**Pictures paired with source code**
BEGIN

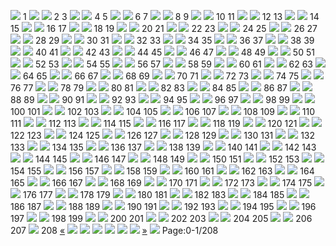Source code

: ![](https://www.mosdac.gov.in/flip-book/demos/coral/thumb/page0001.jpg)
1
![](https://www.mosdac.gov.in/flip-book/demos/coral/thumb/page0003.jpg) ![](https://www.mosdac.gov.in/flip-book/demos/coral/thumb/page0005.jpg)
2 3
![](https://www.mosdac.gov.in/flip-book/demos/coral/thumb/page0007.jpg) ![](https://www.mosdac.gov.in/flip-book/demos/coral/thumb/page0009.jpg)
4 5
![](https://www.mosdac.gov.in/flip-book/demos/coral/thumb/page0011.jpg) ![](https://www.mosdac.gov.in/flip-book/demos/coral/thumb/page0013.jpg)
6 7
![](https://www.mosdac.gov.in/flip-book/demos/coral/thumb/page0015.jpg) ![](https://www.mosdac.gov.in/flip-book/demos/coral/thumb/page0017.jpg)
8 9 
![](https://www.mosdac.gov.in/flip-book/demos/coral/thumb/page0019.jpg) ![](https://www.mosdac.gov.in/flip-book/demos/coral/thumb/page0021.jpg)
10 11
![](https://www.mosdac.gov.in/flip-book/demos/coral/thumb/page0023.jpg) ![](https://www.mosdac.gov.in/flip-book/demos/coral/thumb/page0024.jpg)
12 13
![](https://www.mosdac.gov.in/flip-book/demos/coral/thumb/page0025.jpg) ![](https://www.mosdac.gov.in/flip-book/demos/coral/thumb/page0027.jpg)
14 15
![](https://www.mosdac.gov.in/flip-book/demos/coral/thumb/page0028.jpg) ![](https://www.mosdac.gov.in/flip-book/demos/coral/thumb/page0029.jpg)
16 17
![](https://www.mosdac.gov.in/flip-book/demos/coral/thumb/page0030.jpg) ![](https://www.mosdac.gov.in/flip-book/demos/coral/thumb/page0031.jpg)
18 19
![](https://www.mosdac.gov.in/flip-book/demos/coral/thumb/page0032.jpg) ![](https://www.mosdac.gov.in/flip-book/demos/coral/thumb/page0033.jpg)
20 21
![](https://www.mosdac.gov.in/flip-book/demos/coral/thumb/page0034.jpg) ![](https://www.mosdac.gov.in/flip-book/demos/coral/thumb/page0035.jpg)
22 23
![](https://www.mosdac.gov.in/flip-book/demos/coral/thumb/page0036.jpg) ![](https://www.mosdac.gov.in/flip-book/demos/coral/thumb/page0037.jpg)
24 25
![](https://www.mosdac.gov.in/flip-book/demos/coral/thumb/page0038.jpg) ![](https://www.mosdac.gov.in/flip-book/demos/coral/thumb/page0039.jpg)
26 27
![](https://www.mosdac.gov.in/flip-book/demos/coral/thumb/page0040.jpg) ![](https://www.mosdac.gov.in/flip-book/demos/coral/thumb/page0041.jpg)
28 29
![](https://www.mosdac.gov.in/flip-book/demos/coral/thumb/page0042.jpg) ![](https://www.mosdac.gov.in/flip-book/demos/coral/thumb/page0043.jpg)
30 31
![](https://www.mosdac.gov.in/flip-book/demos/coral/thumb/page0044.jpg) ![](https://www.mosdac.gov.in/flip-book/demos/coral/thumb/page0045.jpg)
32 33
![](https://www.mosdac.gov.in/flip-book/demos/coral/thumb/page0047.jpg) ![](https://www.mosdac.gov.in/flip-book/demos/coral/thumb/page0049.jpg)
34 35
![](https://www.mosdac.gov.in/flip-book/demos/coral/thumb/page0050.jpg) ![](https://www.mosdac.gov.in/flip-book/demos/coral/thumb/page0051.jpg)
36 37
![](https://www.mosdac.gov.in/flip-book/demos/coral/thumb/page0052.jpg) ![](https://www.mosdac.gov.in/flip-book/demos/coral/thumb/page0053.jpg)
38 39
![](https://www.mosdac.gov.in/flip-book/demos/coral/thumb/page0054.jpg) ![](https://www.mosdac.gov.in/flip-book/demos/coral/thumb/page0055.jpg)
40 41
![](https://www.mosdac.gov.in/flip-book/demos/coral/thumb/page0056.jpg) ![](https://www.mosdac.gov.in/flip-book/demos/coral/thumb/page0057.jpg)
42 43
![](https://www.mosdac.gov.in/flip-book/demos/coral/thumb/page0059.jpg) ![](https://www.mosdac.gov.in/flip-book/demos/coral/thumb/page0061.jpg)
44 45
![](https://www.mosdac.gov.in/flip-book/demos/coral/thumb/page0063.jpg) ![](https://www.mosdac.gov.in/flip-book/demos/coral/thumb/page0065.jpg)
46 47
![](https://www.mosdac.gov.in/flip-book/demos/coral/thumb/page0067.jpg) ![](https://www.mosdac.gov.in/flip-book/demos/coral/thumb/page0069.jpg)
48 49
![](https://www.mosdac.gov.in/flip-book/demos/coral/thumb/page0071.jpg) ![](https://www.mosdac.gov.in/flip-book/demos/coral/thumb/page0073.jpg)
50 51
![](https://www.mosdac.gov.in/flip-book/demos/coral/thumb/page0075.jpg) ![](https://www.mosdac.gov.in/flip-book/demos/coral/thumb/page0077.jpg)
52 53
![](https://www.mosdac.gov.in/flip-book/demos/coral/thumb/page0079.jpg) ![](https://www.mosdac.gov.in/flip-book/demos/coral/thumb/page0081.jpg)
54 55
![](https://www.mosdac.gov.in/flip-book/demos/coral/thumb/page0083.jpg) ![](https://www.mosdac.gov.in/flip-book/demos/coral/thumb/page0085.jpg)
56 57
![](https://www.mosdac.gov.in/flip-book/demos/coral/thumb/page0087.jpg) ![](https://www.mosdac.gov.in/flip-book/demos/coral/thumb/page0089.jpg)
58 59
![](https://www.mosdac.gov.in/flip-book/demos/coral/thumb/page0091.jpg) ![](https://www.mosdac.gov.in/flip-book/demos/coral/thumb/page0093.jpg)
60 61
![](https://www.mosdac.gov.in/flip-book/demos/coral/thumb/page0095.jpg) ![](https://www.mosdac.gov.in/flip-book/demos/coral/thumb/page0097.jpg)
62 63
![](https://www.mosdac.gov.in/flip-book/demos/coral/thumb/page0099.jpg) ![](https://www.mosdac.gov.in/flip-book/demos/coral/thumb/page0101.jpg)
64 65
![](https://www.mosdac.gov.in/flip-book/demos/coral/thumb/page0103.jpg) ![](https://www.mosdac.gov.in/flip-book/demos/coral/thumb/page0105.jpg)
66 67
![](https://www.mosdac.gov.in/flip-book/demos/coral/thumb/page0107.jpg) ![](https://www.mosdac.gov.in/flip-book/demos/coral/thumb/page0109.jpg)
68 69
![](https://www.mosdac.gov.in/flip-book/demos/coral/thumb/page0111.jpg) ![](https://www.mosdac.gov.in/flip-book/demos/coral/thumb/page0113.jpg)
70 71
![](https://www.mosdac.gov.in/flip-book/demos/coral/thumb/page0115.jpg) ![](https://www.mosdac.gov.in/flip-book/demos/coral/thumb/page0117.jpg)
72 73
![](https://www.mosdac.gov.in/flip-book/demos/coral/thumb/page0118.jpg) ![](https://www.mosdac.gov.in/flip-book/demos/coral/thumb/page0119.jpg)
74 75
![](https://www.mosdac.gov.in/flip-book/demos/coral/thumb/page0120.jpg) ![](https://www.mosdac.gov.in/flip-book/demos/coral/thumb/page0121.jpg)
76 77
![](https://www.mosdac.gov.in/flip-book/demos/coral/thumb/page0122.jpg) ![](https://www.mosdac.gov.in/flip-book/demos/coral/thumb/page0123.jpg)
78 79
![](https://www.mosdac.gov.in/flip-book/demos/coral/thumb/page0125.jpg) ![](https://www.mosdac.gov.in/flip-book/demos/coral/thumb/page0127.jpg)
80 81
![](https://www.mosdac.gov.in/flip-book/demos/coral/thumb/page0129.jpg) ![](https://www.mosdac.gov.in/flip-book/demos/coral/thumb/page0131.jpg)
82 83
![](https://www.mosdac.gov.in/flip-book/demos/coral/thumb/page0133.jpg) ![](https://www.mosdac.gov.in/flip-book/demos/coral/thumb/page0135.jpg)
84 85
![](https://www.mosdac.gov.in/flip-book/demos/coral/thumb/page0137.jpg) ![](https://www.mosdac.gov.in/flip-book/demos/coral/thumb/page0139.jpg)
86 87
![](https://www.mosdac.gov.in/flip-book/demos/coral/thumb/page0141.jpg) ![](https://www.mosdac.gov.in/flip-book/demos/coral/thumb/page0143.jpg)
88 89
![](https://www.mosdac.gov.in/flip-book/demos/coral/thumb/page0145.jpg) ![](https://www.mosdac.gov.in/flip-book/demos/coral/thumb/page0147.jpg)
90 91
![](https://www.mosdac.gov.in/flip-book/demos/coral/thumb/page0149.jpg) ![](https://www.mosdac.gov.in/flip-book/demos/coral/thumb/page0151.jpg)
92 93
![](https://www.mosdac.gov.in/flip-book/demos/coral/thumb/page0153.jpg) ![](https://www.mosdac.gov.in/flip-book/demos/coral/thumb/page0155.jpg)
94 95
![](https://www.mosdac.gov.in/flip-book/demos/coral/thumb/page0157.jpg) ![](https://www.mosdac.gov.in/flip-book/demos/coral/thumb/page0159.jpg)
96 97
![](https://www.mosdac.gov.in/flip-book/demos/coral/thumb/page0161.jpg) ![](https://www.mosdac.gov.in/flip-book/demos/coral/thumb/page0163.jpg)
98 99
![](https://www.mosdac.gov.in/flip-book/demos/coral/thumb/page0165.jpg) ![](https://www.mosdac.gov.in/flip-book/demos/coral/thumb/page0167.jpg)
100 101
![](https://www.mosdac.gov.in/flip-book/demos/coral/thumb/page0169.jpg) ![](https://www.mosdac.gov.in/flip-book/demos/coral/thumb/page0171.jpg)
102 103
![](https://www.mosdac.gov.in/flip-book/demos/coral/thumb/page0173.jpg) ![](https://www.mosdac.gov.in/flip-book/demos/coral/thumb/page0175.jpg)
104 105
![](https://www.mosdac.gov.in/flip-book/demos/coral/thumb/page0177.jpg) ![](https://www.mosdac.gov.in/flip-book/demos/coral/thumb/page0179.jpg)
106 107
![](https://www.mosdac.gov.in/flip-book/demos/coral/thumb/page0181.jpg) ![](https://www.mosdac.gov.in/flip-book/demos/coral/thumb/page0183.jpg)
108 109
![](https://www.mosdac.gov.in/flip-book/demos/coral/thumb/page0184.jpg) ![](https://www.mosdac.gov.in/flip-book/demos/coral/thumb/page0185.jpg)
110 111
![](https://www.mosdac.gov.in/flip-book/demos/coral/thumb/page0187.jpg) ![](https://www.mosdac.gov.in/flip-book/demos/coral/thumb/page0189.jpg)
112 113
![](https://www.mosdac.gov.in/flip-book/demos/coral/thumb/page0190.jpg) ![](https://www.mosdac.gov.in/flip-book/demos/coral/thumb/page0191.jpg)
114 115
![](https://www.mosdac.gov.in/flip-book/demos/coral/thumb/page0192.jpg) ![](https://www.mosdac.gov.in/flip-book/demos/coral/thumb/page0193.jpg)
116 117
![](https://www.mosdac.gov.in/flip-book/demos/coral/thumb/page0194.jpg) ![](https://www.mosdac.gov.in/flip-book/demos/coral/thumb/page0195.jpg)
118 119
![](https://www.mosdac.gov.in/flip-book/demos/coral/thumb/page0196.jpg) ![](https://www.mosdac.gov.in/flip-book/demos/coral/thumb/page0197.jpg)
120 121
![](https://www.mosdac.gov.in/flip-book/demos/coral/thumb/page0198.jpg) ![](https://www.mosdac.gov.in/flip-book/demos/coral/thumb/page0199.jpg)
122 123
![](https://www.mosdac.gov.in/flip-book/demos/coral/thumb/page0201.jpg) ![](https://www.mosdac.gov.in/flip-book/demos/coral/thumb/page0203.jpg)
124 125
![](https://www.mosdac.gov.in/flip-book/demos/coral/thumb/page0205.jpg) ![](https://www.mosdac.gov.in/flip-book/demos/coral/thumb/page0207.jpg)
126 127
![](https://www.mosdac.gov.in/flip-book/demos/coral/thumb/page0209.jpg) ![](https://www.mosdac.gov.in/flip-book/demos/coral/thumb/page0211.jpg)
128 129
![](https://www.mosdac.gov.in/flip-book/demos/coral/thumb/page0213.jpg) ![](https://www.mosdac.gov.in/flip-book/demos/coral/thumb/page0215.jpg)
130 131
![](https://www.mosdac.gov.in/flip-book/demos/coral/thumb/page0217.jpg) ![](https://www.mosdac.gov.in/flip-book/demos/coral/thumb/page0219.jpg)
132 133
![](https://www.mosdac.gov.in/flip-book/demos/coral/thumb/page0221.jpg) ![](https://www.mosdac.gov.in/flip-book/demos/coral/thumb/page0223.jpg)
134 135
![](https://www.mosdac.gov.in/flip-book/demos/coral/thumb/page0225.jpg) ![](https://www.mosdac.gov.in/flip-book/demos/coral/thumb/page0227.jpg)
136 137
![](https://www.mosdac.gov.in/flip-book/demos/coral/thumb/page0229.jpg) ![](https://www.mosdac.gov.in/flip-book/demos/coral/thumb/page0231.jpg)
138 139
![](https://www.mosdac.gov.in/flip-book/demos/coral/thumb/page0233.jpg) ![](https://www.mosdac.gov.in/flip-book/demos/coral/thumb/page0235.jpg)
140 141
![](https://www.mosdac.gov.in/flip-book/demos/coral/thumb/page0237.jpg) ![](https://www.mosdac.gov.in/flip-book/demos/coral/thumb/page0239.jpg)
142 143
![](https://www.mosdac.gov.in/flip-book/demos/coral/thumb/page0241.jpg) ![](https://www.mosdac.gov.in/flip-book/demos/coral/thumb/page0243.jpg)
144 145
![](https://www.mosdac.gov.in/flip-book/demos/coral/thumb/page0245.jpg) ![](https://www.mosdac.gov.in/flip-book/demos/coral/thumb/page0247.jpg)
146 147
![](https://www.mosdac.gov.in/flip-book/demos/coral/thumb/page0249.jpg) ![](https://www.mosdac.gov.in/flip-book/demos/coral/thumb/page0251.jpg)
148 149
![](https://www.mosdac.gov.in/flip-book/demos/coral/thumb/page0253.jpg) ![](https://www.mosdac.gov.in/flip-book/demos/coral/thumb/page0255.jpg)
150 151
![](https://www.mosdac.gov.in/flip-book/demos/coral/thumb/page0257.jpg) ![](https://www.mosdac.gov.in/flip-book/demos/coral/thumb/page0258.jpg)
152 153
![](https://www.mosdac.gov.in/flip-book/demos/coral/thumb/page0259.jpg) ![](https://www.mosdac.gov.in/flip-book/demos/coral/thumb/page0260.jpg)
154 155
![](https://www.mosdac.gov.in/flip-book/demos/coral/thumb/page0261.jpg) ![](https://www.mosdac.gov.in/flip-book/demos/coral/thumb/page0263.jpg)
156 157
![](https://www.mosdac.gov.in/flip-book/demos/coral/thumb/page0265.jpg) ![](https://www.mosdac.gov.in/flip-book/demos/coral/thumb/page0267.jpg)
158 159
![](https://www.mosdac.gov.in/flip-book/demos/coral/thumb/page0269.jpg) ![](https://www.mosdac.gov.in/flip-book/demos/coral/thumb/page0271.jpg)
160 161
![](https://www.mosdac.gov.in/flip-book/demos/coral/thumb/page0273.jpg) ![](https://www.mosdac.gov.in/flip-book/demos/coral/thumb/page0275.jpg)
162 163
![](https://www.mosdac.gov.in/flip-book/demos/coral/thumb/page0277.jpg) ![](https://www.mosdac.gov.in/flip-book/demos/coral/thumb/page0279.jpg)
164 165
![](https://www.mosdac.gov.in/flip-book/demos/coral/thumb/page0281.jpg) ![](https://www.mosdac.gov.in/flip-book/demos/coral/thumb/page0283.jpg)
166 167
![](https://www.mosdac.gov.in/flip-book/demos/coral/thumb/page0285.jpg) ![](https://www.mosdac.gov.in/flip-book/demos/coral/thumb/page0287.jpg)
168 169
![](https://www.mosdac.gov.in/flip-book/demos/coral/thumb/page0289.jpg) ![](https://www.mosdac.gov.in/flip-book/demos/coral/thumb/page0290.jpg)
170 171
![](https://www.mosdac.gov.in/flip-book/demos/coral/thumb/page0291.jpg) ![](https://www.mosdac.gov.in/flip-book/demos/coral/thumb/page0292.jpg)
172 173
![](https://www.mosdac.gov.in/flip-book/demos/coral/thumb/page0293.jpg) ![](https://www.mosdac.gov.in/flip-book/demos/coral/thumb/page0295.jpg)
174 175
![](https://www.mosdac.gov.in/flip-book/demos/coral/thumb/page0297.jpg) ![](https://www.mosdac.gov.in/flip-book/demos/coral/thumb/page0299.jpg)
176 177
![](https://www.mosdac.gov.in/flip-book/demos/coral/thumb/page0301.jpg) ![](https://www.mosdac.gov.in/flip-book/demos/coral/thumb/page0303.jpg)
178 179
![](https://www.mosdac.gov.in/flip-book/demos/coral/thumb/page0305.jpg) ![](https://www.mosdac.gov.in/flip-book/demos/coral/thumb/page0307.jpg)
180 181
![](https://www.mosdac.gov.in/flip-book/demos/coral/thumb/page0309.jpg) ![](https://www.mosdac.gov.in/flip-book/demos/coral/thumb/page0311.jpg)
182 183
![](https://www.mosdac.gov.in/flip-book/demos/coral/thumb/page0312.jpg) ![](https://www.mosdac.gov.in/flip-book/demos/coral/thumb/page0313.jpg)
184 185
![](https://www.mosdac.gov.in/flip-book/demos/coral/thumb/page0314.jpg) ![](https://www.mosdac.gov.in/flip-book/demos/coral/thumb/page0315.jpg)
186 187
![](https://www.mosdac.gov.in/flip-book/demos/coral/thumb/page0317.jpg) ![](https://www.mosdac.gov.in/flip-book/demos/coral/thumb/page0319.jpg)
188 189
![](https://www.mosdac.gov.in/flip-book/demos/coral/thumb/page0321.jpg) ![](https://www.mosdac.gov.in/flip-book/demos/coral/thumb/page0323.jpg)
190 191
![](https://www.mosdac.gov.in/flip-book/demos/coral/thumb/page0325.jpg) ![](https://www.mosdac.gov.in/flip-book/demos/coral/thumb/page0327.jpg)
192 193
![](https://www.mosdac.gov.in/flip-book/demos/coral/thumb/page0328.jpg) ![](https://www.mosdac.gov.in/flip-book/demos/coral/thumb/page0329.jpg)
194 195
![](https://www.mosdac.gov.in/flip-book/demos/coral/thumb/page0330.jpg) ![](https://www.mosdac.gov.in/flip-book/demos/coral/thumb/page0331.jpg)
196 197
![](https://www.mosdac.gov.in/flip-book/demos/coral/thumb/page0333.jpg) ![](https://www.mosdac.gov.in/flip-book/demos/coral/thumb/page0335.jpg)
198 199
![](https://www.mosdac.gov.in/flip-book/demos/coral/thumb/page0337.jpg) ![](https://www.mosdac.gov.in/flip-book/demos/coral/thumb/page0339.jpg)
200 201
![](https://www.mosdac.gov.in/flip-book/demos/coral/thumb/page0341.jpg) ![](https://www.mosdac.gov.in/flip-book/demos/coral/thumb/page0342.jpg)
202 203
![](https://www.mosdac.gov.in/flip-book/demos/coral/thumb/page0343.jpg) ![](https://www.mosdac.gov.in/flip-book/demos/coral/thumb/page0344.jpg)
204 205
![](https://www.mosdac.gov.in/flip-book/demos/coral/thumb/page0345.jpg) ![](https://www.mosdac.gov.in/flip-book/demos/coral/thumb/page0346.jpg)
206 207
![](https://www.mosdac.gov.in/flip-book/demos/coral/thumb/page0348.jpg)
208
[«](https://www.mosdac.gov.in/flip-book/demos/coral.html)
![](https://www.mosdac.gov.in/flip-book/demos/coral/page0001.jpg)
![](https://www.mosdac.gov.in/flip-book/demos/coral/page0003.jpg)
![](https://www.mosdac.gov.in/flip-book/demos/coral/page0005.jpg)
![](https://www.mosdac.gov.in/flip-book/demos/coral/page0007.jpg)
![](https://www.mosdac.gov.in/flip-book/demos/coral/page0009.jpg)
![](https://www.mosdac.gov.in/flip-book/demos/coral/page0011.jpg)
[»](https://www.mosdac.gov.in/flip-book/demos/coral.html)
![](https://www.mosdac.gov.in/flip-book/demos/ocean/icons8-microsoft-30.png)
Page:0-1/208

END

**Exercise instructions**
Give only the number of lines in the data that hold the string "html".

**Problem solution**
2